El autor compartió una amena charla con quienes se congregaron desde muy temprano en el Museo Universitario del Chopo, acompañado por un par de entrevistadores un tanto sosos (Sergio Zurita y Fausto Ponce). Welsh comenzó leyendo un fragmento de su más reciente novela traducida al español Skagboyspublicada por Anagrama–, y después de eso fue lo más elocuente posible, a pesar de las flojas preguntas.

 

Welsh es conocido por haber vivido en la época punk y el glam en el Reino Unido, además de tener una postura política muy liberal, cruda y sincera sobre la realidad que viven las nuevas generaciones en esos países. Sus novelas hablan en contra del sistema, de la economía, de la falta de empleo y las escasas oportunidades para una juventud que vivió principalmente durante el mandato de Margaret Thatcher.

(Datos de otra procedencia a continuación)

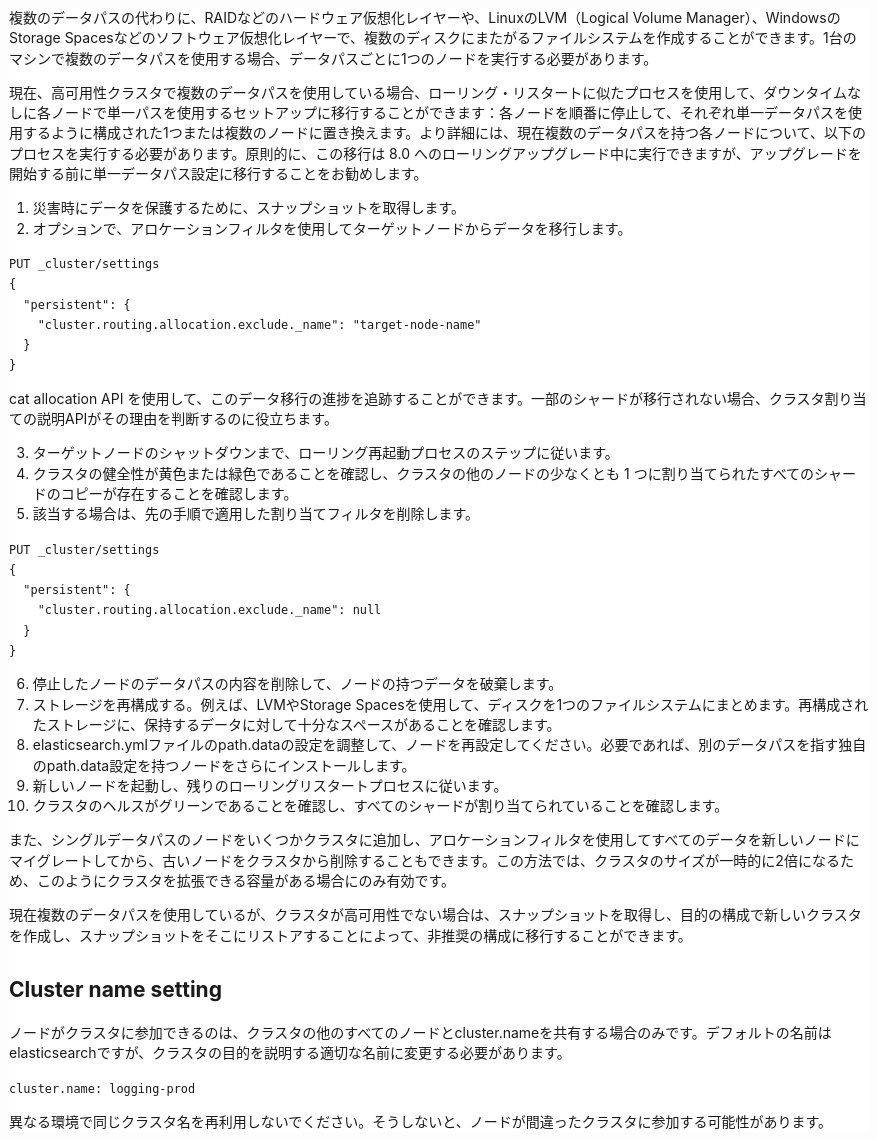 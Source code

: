 複数のデータパスの代わりに、RAIDなどのハードウェア仮想化レイヤーや、LinuxのLVM（Logical Volume Manager）、WindowsのStorage Spacesなどのソフトウェア仮想化レイヤーで、複数のディスクにまたがるファイルシステムを作成することができます。1台のマシンで複数のデータパスを使用する場合、データパスごとに1つのノードを実行する必要があります。

現在、高可用性クラスタで複数のデータパスを使用している場合、ローリング・リスタートに似たプロセスを使用して、ダウンタイムなしに各ノードで単一パスを使用するセットアップに移行することができます：各ノードを順番に停止して、それぞれ単一データパスを使用するように構成された1つまたは複数のノードに置き換えます。より詳細には、現在複数のデータパスを持つ各ノードについて、以下のプロセスを実行する必要があります。原則的に、この移行は 8.0 へのローリングアップグレード中に実行できますが、アップグレードを開始する前に単一データパス設定に移行することをお勧めします。

1. 災害時にデータを保護するために、スナップショットを取得します。
2. オプションで、アロケーションフィルタを使用してターゲットノードからデータを移行します。

```
PUT _cluster/settings
{
  "persistent": {
    "cluster.routing.allocation.exclude._name": "target-node-name"
  }
}
```

cat allocation API を使用して、このデータ移行の進捗を追跡することができます。一部のシャードが移行されない場合、クラスタ割り当ての説明APIがその理由を判断するのに役立ちます。

3. ターゲットノードのシャットダウンまで、ローリング再起動プロセスのステップに従います。
4. クラスタの健全性が黄色または緑色であることを確認し、クラスタの他のノードの少なくとも 1 つに割り当てられたすべてのシャードのコピーが存在することを確認します。
5. 該当する場合は、先の手順で適用した割り当てフィルタを削除します。

```
PUT _cluster/settings
{
  "persistent": {
    "cluster.routing.allocation.exclude._name": null
  }
}
```

6. 停止したノードのデータパスの内容を削除して、ノードの持つデータを破棄します。
7. ストレージを再構成する。例えば、LVMやStorage Spacesを使用して、ディスクを1つのファイルシステムにまとめます。再構成されたストレージに、保持するデータに対して十分なスペースがあることを確認します。
8. elasticsearch.ymlファイルのpath.dataの設定を調整して、ノードを再設定してください。必要であれば、別のデータパスを指す独自のpath.data設定を持つノードをさらにインストールします。
9. 新しいノードを起動し、残りのローリングリスタートプロセスに従います。
10. クラスタのヘルスがグリーンであることを確認し、すべてのシャードが割り当てられていることを確認します。

また、シングルデータパスのノードをいくつかクラスタに追加し、アロケーションフィルタを使用してすべてのデータを新しいノードにマイグレートしてから、古いノードをクラスタから削除することもできます。この方法では、クラスタのサイズが一時的に2倍になるため、このようにクラスタを拡張できる容量がある場合にのみ有効です。

現在複数のデータパスを使用しているが、クラスタが高可用性でない場合は、スナップショットを取得し、目的の構成で新しいクラスタを作成し、スナップショットをそこにリストアすることによって、非推奨の構成に移行することができます。

## Cluster name setting
ノードがクラスタに参加できるのは、クラスタの他のすべてのノードとcluster.nameを共有する場合のみです。デフォルトの名前はelasticsearchですが、クラスタの目的を説明する適切な名前に変更する必要があります。

```
cluster.name: logging-prod
```

異なる環境で同じクラスタ名を再利用しないでください。そうしないと、ノードが間違ったクラスタに参加する可能性があります。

En un comentario sobre cómo alguien se puede volver buen escritor, una de las recomendaciones que da es que no asistan a estudiar letras en ninguna universidad. “Sólo estudia lo que sea que te ayude a escribir y deja que tu creatividad te vaya guiando”, dijo.

Al respecto de cómo puede uno volverse bueno escribiendo novelas, Welsh afirma que “la vida se trata de equivocarse, ya que el éxito se presenta solo de una manera y eso lo hace un tanto aburrido”. En sus novelas, los personajes siempre están empapados de realidad; todo pasa tan crudamente como pueda ser posible pero al final es así como avanza la vida misma. A esto menciona que “trata de mostrar las consecuencias de las malas conductas y no las malas conductas como tal”.

Sin duda leer a Irvine Welsh siempre es una aventura. Conoceremos un poco más sobre la decadencia del primer mundo y entenderemos el por qué los impactos en los procesos económicos se ven reflejados en las vidas de los personajes. Entre sexo, drogas, alcohol, desempleo y padecimientos de salud, nos veremos envueltos en un discurso muy reflexivo sobre cómo el mundo ha ido cambiando y las personas nos tenemos que, bien o mal, adaptar a esos cambios.